■ Work instruction: Extract the listing in its entirety, keeping each line identical to the original.

■ Entries shown:
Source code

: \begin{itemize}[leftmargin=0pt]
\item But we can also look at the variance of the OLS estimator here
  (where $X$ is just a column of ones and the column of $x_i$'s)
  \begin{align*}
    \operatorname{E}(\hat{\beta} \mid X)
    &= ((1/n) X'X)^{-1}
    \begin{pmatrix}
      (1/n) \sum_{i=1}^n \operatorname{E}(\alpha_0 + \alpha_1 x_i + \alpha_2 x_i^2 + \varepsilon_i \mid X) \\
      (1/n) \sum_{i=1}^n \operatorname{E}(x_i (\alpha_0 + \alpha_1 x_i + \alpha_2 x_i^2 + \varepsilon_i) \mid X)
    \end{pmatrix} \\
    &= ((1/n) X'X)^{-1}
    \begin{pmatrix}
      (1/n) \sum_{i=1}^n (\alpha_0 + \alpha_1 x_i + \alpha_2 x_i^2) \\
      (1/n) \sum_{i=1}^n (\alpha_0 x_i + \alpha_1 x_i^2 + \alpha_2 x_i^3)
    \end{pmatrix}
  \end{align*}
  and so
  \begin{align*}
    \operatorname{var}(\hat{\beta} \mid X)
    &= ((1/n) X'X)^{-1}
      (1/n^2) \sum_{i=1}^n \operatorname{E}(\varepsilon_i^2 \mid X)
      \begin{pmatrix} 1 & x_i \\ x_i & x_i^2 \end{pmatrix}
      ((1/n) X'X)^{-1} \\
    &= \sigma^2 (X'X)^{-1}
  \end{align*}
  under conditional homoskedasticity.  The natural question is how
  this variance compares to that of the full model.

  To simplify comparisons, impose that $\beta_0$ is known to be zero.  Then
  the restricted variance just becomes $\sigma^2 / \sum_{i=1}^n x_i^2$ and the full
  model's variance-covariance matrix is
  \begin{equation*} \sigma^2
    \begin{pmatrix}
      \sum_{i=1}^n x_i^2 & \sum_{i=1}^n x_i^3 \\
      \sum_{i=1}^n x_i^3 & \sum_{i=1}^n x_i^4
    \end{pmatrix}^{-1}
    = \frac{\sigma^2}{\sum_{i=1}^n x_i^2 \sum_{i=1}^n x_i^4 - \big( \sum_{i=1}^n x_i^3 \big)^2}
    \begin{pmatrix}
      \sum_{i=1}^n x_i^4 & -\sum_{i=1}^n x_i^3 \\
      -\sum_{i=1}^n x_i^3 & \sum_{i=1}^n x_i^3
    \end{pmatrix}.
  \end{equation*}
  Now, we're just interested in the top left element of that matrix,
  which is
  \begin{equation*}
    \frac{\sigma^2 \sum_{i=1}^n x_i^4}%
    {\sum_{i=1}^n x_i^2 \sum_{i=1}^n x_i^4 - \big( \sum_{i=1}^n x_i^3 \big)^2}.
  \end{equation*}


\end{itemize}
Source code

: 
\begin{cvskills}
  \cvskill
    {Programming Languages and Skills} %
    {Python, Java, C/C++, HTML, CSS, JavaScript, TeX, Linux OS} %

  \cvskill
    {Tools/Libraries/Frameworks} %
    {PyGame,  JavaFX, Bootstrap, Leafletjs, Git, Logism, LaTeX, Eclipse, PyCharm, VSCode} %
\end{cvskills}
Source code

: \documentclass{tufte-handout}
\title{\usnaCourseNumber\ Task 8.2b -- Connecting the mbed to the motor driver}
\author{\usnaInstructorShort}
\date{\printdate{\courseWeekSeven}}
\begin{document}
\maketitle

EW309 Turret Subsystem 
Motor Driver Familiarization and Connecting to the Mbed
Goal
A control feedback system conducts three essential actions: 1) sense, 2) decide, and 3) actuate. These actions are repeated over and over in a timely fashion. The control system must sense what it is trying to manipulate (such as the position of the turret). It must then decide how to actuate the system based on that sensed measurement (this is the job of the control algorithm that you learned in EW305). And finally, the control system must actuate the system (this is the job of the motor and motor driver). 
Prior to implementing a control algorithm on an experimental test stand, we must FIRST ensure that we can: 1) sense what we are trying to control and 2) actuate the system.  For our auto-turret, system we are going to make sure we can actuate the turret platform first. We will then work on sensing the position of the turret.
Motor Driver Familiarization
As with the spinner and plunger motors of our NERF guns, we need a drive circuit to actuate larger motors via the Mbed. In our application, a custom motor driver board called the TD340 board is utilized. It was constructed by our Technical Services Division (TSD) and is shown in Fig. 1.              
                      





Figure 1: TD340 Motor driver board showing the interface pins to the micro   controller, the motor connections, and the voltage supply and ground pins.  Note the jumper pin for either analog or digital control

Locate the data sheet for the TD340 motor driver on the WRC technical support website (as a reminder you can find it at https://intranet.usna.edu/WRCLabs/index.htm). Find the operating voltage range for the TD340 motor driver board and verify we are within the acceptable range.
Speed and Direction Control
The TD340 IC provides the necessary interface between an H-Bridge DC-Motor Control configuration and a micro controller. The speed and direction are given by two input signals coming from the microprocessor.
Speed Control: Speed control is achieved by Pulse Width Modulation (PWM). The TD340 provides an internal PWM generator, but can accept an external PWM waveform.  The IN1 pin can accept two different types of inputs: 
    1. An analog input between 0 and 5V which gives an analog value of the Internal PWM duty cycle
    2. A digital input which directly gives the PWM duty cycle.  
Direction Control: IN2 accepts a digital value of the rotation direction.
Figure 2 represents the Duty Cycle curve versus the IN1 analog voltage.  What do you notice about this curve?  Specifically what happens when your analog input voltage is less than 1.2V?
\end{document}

■ Answer section:
Source code

: \begin{itemize}[leftmargin=0pt]
\item But we can also look at the variance of the OLS estimator here
  (where $X$ is just a column of ones and the column of $x_i$'s)
  \begin{align*}
    \operatorname{E}(\hat{\beta} \mid X)
    &= ((1/n) X'X)^{-1}
    \begin{pmatrix}
      (1/n) \sum_{i=1}^n \operatorname{E}(\alpha_0 + \alpha_1 x_i + \alpha_2 x_i^2 + \varepsilon_i \mid X) \\
      (1/n) \sum_{i=1}^n \operatorname{E}(x_i (\alpha_0 + \alpha_1 x_i + \alpha_2 x_i^2 + \varepsilon_i) \mid X)
    \end{pmatrix} \\
    &= ((1/n) X'X)^{-1}
    \begin{pmatrix}
      (1/n) \sum_{i=1}^n (\alpha_0 + \alpha_1 x_i + \alpha_2 x_i^2) \\
      (1/n) \sum_{i=1}^n (\alpha_0 x_i + \alpha_1 x_i^2 + \alpha_2 x_i^3)
    \end{pmatrix}
  \end{align*}
  and so
  \begin{align*}
    \operatorname{var}(\hat{\beta} \mid X)
    &= ((1/n) X'X)^{-1}
      (1/n^2) \sum_{i=1}^n \operatorname{E}(\varepsilon_i^2 \mid X)
      \begin{pmatrix} 1 & x_i \\ x_i & x_i^2 \end{pmatrix}
      ((1/n) X'X)^{-1} \\
    &= \sigma^2 (X'X)^{-1}
  \end{align*}
  under conditional homoskedasticity.  The natural question is how
  this variance compares to that of the full model.

  To simplify comparisons, impose that $\beta_0$ is known to be zero.  Then
  the restricted variance just becomes $\sigma^2 / \sum_{i=1}^n x_i^2$ and the full
  model's variance-covariance matrix is
  \begin{equation*} \sigma^2
    \begin{pmatrix}
      \sum_{i=1}^n x_i^2 & \sum_{i=1}^n x_i^3 \\
      \sum_{i=1}^n x_i^3 & \sum_{i=1}^n x_i^4
    \end{pmatrix}^{-1}
    = \frac{\sigma^2}{\sum_{i=1}^n x_i^2 \sum_{i=1}^n x_i^4 - \big( \sum_{i=1}^n x_i^3 \big)^2}
    \begin{pmatrix}
      \sum_{i=1}^n x_i^4 & -\sum_{i=1}^n x_i^3 \\
      -\sum_{i=1}^n x_i^3 & \sum_{i=1}^n x_i^3
    \end{pmatrix}.
  \end{equation*}
  Now, we're just interested in the top left element of that matrix,
  which is
  \begin{equation*}
    \frac{\sigma^2 \sum_{i=1}^n x_i^4}%
    {\sum_{i=1}^n x_i^2 \sum_{i=1}^n x_i^4 - \big( \sum_{i=1}^n x_i^3 \big)^2}.
  \end{equation*}


\end{itemize}
Source code

: 
\begin{cvskills}
  \cvskill
    {Programming Languages and Skills} %
    {Python, Java, C/C++, HTML, CSS, JavaScript, TeX, Linux OS} %

  \cvskill
    {Tools/Libraries/Frameworks} %
    {PyGame,  JavaFX, Bootstrap, Leafletjs, Git, Logism, LaTeX, Eclipse, PyCharm, VSCode} %
\end{cvskills}
Source code

: \documentclass{tufte-handout}
\title{\usnaCourseNumber\ Task 8.2b -- Connecting the mbed to the motor driver}
\author{\usnaInstructorShort}
\date{\printdate{\courseWeekSeven}}
\begin{document}
\maketitle

EW309 Turret Subsystem 
Motor Driver Familiarization and Connecting to the Mbed
Goal
A control feedback system conducts three essential actions: 1) sense, 2) decide, and 3) actuate. These actions are repeated over and over in a timely fashion. The control system must sense what it is trying to manipulate (such as the position of the turret). It must then decide how to actuate the system based on that sensed measurement (this is the job of the control algorithm that you learned in EW305). And finally, the control system must actuate the system (this is the job of the motor and motor driver). 
Prior to implementing a control algorithm on an experimental test stand, we must FIRST ensure that we can: 1) sense what we are trying to control and 2) actuate the system.  For our auto-turret, system we are going to make sure we can actuate the turret platform first. We will then work on sensing the position of the turret.
Motor Driver Familiarization
As with the spinner and plunger motors of our NERF guns, we need a drive circuit to actuate larger motors via the Mbed. In our application, a custom motor driver board called the TD340 board is utilized. It was constructed by our Technical Services Division (TSD) and is shown in Fig. 1.              
                      





Figure 1: TD340 Motor driver board showing the interface pins to the micro   controller, the motor connections, and the voltage supply and ground pins.  Note the jumper pin for either analog or digital control

Locate the data sheet for the TD340 motor driver on the WRC technical support website (as a reminder you can find it at https://intranet.usna.edu/WRCLabs/index.htm). Find the operating voltage range for the TD340 motor driver board and verify we are within the acceptable range.
Speed and Direction Control
The TD340 IC provides the necessary interface between an H-Bridge DC-Motor Control configuration and a micro controller. The speed and direction are given by two input signals coming from the microprocessor.
Speed Control: Speed control is achieved by Pulse Width Modulation (PWM). The TD340 provides an internal PWM generator, but can accept an external PWM waveform.  The IN1 pin can accept two different types of inputs: 
    1. An analog input between 0 and 5V which gives an analog value of the Internal PWM duty cycle
    2. A digital input which directly gives the PWM duty cycle.  
Direction Control: IN2 accepts a digital value of the rotation direction.
Figure 2 represents the Duty Cycle curve versus the IN1 analog voltage.  What do you notice about this curve?  Specifically what happens when your analog input voltage is less than 1.2V?
\end{document}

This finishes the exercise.